Written by: Fiona Gruber
When Daniel Crooks was a film student at VCA in the 1990s, he filled his bedroom with old TVs. The local Northcote tip sold obsolete sets for a dollar and he’d take them home and play around with their capabilities. ‘It’s amazing what you can do with a magnet, he quips; “the only problem was, my room also got really hot.”’
The New Zealand born artist is best known for his video installations, photography and sculpture, works that manipulate space, time and motion. Images are broken down frame by frame, divided into slivers, run forwards and backwards and are, in many ways, treated like physical materials.
Our conversation takes place while he’s busy putting the finishing touches to a sculpture that will form part of the Tarrawarra Museum of Art Biennial 2021, which opens at the end of March.
It’s not an easy piece to imagine, as its inspiration comes from gaming technology and involves 3D computer-generated slivers of parts of Crooks’ body.
“It’s a self-portrait essentially,” he explains, with images he describes as wafers of his legs and arms recorded on camera when he walked back and forth through a 1200mm square “capture area”. These images, recorded at 60 frames a second, translate time into space, with slices in widths of a 10th of a mm.
The result will be a four-metre tall sculpture made from 1200 pieces of plywood.
As a child he says he was a “geometry nerd” and divided his time between science, maths and art.
Alongside a fascination for the work of pioneering 19th century photographer Eadweard Muybridge and his studies of motion, a primary school teacher introduced him to taking and developing photographs and one Christmas, Crooks had an epiphany.
“He made a Christmas card of him and his wife, using multiple exposure in their lounge room, so there were several versions of them in different spots and that was mind-blowing for me,” he says.
When Crooks moved to Melbourne in 1994 he planned it as a stepping-stone on the way to New York. But he never left.
He doesn’t regret his change of plan but is rueful about missing the Times Square Arts’ Midnight Moment, which plays video art at midnight on ad space. His work “The Subtle Knife” was being shown throughout January, an artwork using images of railways and symbols of travel and transition to explore ideas of time and a linear reality.
It echoes another work, Phantom Ride (2016), a collaged video journey along Australia’s railways, made after winning the $100,000 Ian Potter moving image commission from the Australian Centre for the Moving Image in 2014.
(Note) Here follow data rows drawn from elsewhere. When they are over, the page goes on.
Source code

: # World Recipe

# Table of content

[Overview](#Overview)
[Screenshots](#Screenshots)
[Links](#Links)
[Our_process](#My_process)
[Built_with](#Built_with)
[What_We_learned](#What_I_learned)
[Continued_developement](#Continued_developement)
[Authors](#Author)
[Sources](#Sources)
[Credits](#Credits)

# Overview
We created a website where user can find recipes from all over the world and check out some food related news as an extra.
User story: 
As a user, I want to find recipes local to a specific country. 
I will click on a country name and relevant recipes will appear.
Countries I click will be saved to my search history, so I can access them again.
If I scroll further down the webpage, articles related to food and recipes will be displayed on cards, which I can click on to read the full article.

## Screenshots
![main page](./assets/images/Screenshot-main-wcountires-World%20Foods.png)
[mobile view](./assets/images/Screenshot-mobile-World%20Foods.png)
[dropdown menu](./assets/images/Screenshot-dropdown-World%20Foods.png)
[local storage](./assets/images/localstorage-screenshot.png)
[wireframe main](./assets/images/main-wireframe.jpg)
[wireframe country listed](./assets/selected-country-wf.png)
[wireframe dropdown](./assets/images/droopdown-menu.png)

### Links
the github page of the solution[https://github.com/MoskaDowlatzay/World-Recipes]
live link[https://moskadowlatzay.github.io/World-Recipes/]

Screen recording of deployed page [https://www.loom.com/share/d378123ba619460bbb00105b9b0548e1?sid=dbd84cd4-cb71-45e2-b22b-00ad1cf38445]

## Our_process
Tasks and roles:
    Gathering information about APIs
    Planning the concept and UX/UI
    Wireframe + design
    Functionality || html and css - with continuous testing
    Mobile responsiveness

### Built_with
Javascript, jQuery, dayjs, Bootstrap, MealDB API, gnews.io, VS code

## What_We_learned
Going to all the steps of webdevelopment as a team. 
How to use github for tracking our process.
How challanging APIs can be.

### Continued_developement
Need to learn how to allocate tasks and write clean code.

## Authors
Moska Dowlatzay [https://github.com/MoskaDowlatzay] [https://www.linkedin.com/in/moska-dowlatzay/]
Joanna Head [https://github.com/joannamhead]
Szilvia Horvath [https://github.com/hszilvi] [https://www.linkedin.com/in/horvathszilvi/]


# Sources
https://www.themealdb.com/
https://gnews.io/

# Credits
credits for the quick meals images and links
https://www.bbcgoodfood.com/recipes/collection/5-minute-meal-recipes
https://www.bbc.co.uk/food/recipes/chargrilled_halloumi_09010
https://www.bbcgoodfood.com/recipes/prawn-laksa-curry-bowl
Crooks’ work frequently pushes against the limitations of technology. He says the tools he wants haven’t been invented yet.
“I keep banging on about the reality scanner, a volumetric capture of everything that has a level of resolution, like the real world,” he says.
But alongside this, he’s relishing exploring the older technology involved in creating a tangible object in the round. The sculpture at the Tarrawarra Biennial is such a work.
“I wanted to get back to the real physical world,” he explains; “it’s great to move round a real object. And I’ve wanted to work in 3D for ages.”
Tarrawarra Biennial 2021, Slow Moving Waters is on between March 27th and July 11th.